Report, from the records below, every line where the word "Environmental" appears.

Recorded data:
........

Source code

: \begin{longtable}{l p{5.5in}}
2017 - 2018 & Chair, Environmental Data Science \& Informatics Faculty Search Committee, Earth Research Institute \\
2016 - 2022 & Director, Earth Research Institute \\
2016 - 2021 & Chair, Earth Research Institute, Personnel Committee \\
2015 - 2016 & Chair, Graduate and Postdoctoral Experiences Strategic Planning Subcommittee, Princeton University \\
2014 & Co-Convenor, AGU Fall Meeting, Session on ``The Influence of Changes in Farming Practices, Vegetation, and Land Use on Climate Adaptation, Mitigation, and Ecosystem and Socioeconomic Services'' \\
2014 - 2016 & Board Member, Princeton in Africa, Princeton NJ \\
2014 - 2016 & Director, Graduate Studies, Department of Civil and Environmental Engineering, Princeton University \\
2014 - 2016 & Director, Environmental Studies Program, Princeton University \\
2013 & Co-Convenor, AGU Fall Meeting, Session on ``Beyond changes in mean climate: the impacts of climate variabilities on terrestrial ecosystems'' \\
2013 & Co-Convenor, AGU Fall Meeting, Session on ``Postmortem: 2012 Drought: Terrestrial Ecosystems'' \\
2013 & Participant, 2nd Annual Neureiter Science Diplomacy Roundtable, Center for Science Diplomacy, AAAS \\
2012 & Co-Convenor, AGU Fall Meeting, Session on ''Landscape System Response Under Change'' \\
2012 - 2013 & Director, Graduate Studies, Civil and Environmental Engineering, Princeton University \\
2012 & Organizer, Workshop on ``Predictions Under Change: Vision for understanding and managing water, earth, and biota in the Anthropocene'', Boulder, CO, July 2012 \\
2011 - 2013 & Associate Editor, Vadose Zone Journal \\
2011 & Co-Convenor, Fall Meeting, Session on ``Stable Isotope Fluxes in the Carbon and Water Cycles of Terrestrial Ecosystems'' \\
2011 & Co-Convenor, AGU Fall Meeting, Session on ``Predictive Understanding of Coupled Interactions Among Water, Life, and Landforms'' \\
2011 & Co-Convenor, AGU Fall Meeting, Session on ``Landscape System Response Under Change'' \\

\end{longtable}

........

=== Task result ===
2017 - 2018 & Chair, Environmental Data Science \& Informatics Faculty Search Committee, Earth Research Institute \\
2014 - 2016 & Director, Graduate Studies, Department of Civil and Environmental Engineering, Princeton University \\
2014 - 2016 & Director, Environmental Studies Program, Princeton University \\
2012 - 2013 & Director, Graduate Studies, Civil and Environmental Engineering, Princeton University \\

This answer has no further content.